Rochester Township is a township in Olmsted County, Minnesota, United States. The population was 2,916 at the 2000 census.

==Geography==
According to the United States Census Bureau, the township has a total area of 22.3 square miles (57.9 km^{2}), of which 22.3 square miles (57.8 km^{2}) is land and 0.04 square mile (0.1 km^{2}) (0.09%) is water.

==Demographics==
As of the census of 2000, there were 2,916 people, 1,006 households, and 872 families residing in the township. The population density was 130.7 PD/sqmi. There were 1,024 housing units at an average density of 45.9 /sqmi. The racial makeup of the township was 95.82% White, 1.13% African American, 0.24% Native American, 1.68% Asian, 0.14% from other races, and 0.99% from two or more races. Hispanic or Latino of any race were 1.20% of the population.
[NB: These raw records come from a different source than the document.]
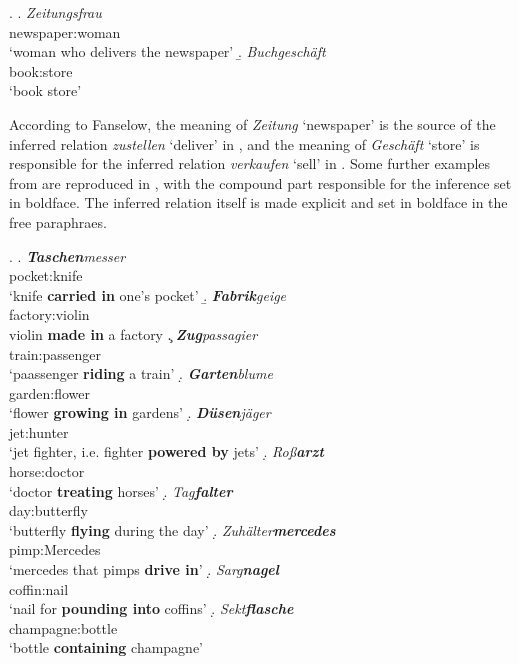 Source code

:   \ex. \a. \gll
  \emph{Zeitungsfrau}\\
  newspaper:woman \\
  `woman who delivers the newspaper'
  \b. \gll
  \emph{Buchgeschäft}\\
  book:store\\
  `book store'

According to Fanselow, the meaning of \emph{Zeitung} `newspaper' is the source of the inferred relation \emph{zustellen} `deliver' in \Last[a], and the meaning of \emph{Geschäft} `store'  is responsible for the
  inferred relation \emph{verkaufen} `sell' in \Last[b]. Some further examples
  from \citet[156]{Fanselow:1981} are reproduced in \Next, with the compound part responsible for the inference set in boldface. The inferred relation itself is made explicit and set in boldface in the free paraphraes.

  \ex. \label{ex:fanselow_156_stereotpyes}
  \a. \gll
  \emph{\textbf{Taschen}messer}\\
  pocket:knife\\
  `knife \textbf{carried in} one's pocket' %
  \b. \gll
  \emph{\textbf{Fabrik}geige}\\
  factory:violin\\
  violin \textbf{made in} a factory
  \c. \gll
  \emph{\textbf{Zug}passagier}\\
  train:passenger\\
  `paassenger \textbf{riding} a train'
  \d. \gll
  \emph{\textbf{Garten}blume}\\
  garden:flower\\
  `flower \textbf{growing in} gardens'
  \d. \gll
  \emph{\textbf{Düsen}jäger}\\
  jet:hunter\\
  `jet fighter, i.e. fighter \textbf{powered by} jets'
  \d. \gll
  \emph{Roß\textbf{arzt}}\\
  horse:doctor\\
  `doctor \textbf{treating} horses'
  \d. \gll
  \emph{Tag\textbf{falter}}\\
  day:butterfly\\
  `butterfly \textbf{flying} during the day'
  \d. \gll
  \emph{Zuhälter\textbf{mercedes}}\\
  pimp:Mercedes\\
  `mercedes that pimps \textbf{drive in}'
  \d. \gll
  \emph{Sarg\textbf{nagel}}\\
  coffin:nail\\
  `nail for \textbf{pounding into} coffins' %
  \d. \gll
  \emph{Sekt\textbf{flasche}}\\
  champagne:bottle\\
  `bottle \textbf{containing} champagne'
There were 1,006 households, out of which 40.9% had children under the age of 18 living with them, 81.5% were married couples living together, 3.3% had a female householder with no husband present, and 13.3% were non-families. 10.9% of all households were made up of individuals, and 4.8% had someone living alone who was 65 years of age or older. The average household size was 2.86 and the average family size was 3.09.

In the township the population was spread out, with 28.8% under the age of 18, 4.3% from 18 to 24, 23.4% from 25 to 44, 32.0% from 45 to 64, and 11.6% who were 65 years of age or older. The median age was 42 years. For every 100 females, there were 100.6 males. For every 100 females age 18 and over, there were 99.3 males.

The median income for a household in the township was $81,789, and the median income for a family was $88,979. Males had a median income of $62,679 versus $35,833 for females. The per capita income for the township was $39,377. None of the families and 0.9% of the population were living below the poverty line, including no under eighteens and 4.8% of those over 64.